• DATASET EXTRACT:
::::::::

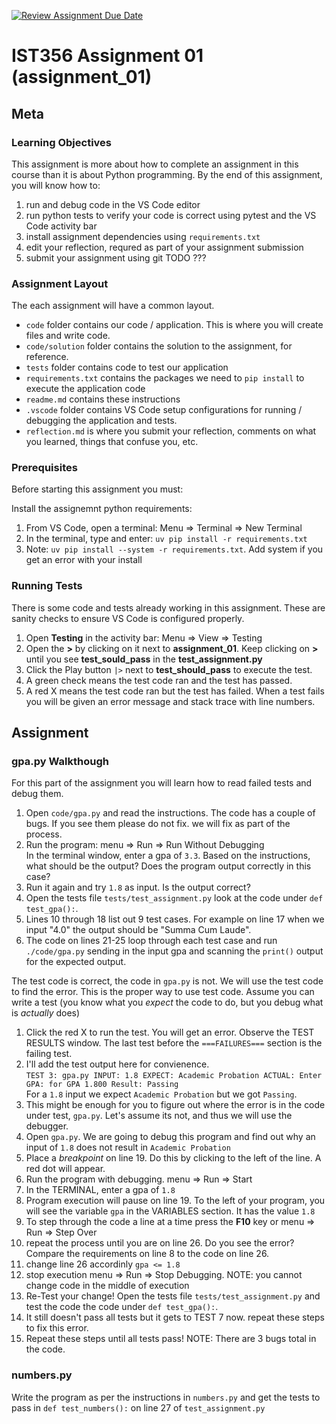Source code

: [![Review Assignment Due Date](https://classroom.github.com/assets/deadline-readme-button-22041afd0340ce965d47ae6ef1cefeee28c7c493a6346c4f15d667ab976d596c.svg)](https://classroom.github.com/a/SWuRbOmc)
# IST356 Assignment 01 (assignment_01)

## Meta

### Learning Objectives

This assignment is more about how to complete an assignment in this course than it is about Python programming. By the end of this assignment, you will know how to:

1. run and debug code in the VS Code editor
2. run python tests to verify your code is correct using pytest and the VS Code activity bar
3. install assignment dependencies using `requirements.txt`
4. edit your reflection, requred as part of your assignment submission
5. submit your assignment using git
TODO ???

### Assignment Layout

The each assignment will have a common layout.

- `code` folder contains our code / application. This is where you will create files and write code.
- `code/solution` folder contains the solution to the assignment, for reference.
- `tests` folder contains code to test our application
- `requirements.txt` contains the packages we need to `pip install` to execute the application code
- `readme.md` contains these instructions
- `.vscode` folder contains VS Code setup configurations for running / debugging the application and tests.
-  `reflection.md` is where you submit your reflection, comments on what you learned, things that confuse you, etc.

### Prerequisites 

Before starting this assignment you must:

Install the assignemnt python requirements:

1. From VS Code, open a terminal: Menu => Terminal => New Terminal
2. In the terminal, type and enter: `uv pip install -r requirements.txt`
3. Note: `uv pip install --system -r requirements.txt`. Add system if you get an error with your install


### Running Tests

There is some code and tests already working in this assignment. These are sanity checks to ensure VS Code is configured properly.

1. Open **Testing** in the activity bar: Menu => View => Testing
2. Open the **>** by clicking on it next to **assignment_01**. Keep clicking on **>** until you see **test_sould_pass** in the **test_assignment.py**
3. Click the Play button `|>` next to **test_should_pass** to execute the test. 
4. A green check means the test code ran and the test has passed.
5. A red X means the test code ran but the test has failed. When a test fails you will be given an error message and stack trace with line numbers.

## Assignment

### gpa.py Walkthough

For this part of the assignment you will learn how to read failed tests and debug them.

1. Open `code/gpa.py` and read the instructions. The code has a couple of bugs. If you see them please do not fix. we will fix as part of the process.
2. Run the program: menu => Run => Run Without Debugging  
In the terminal window, enter a gpa of `3.3`. Based on the instructions, what should be the output? Does the program output correctly in this case?
3. Run it again and try `1.8` as input. Is the output correct?
4. Open the tests file `tests/test_assignment.py` look at the code under `def test_gpa():`. 
5. Lines 10 through 18 list out 9 test cases. For example on line 17 when we input "4.0" the output should be "Summa Cum Laude".
6. The code on lines 21-25 loop through each test case and run `./code/gpa.py` sending in the input gpa and scanning the `print()` output for the expected output.


The test code is correct, the code in `gpa.py` is not. We will use the test code to find the error. This is the proper way to use test code. Assume you can write a test (you know what you *expect* the code to do, but you debug what is *actually* does)


1. Click the red X to run the test. You will get an error. Observe the TEST RESULTS window. The last test before the `===FAILURES===` section is the failing test. 
2. I'll add the test output here for convienence.   
`TEST 3: gpa.py INPUT: 1.8 EXPECT: Academic Probation ACTUAL: Enter GPA: for GPA 1.800 Result: Passing`  
For a `1.8` input we expect `Academic Probation` but we got `Passing`.
3. This might be enough for you to figure out where the error is in the code under test, `gpa.py`. Let's assume its not, and thus we will use the debugger.
4. Open `gpa.py`. We are going to debug this program and find out why an input of `1.8` does not result in `Academic Probation`
5. Place a *breakpoint* on line 19. Do this by clicking to the left of the line. A red dot will appear.
6. Run the program with debugging. menu => Run => Start 
7. In the TERMINAL, enter a gpa of `1.8`
8. Program execution will pause on line 19. To the left of your program, you will see the variable `gpa` in the VARIABLES section. It has the value `1.8`
9. To step through the code a line at a time press the **F10** key or menu => Run => Step Over
10. repeat the process until you are on line 26. Do you see the error? Compare the requirements on line 8 to the code on line 26.
11. change line 26 accordinly `gpa <= 1.8`
12. stop execution menu => Run => Stop Debugging. NOTE: you cannot change code in the middle of execution
13. Re-Test your change! Open the tests file `tests/test_assignment.py` and test the code the code under `def test_gpa():`.
14. It still doesn't pass all tests but it gets to TEST 7 now. repeat these steps to fix this error.
15. Repeat these steps until all tests pass! NOTE: There are 3 bugs total in the code.


### numbers.py

Write the program as per the instructions in `numbers.py` and get the tests to pass in `def test_numbers():` on line 27 of `test_assignment.py`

::::::::

• EXERCISE AIM:
Every line above from the line with "of the process." to the line with "8. Program execution", inclusive, must be returned exactly; no other line belongs in the reply.

• TASK RESULT:
1. Open `code/gpa.py` and read the instructions. The code has a couple of bugs. If you see them please do not fix. we will fix as part of the process.
2. Run the program: menu => Run => Run Without Debugging  
In the terminal window, enter a gpa of `3.3`. Based on the instructions, what should be the output? Does the program output correctly in this case?
3. Run it again and try `1.8` as input. Is the output correct?
4. Open the tests file `tests/test_assignment.py` look at the code under `def test_gpa():`. 
5. Lines 10 through 18 list out 9 test cases. For example on line 17 when we input "4.0" the output should be "Summa Cum Laude".
6. The code on lines 21-25 loop through each test case and run `./code/gpa.py` sending in the input gpa and scanning the `print()` output for the expected output.


The test code is correct, the code in `gpa.py` is not. We will use the test code to find the error. This is the proper way to use test code. Assume you can write a test (you know what you *expect* the code to do, but you debug what is *actually* does)


1. Click the red X to run the test. You will get an error. Observe the TEST RESULTS window. The last test before the `===FAILURES===` section is the failing test. 
2. I'll add the test output here for convienence.   
`TEST 3: gpa.py INPUT: 1.8 EXPECT: Academic Probation ACTUAL: Enter GPA: for GPA 1.800 Result: Passing`  
For a `1.8` input we expect `Academic Probation` but we got `Passing`.
3. This might be enough for you to figure out where the error is in the code under test, `gpa.py`. Let's assume its not, and thus we will use the debugger.
4. Open `gpa.py`. We are going to debug this program and find out why an input of `1.8` does not result in `Academic Probation`
5. Place a *breakpoint* on line 19. Do this by clicking to the left of the line. A red dot will appear.
6. Run the program with debugging. menu => Run => Start 
7. In the TERMINAL, enter a gpa of `1.8`
8. Program execution will pause on line 19. To the left of your program, you will see the variable `gpa` in the VARIABLES section. It has the value `1.8`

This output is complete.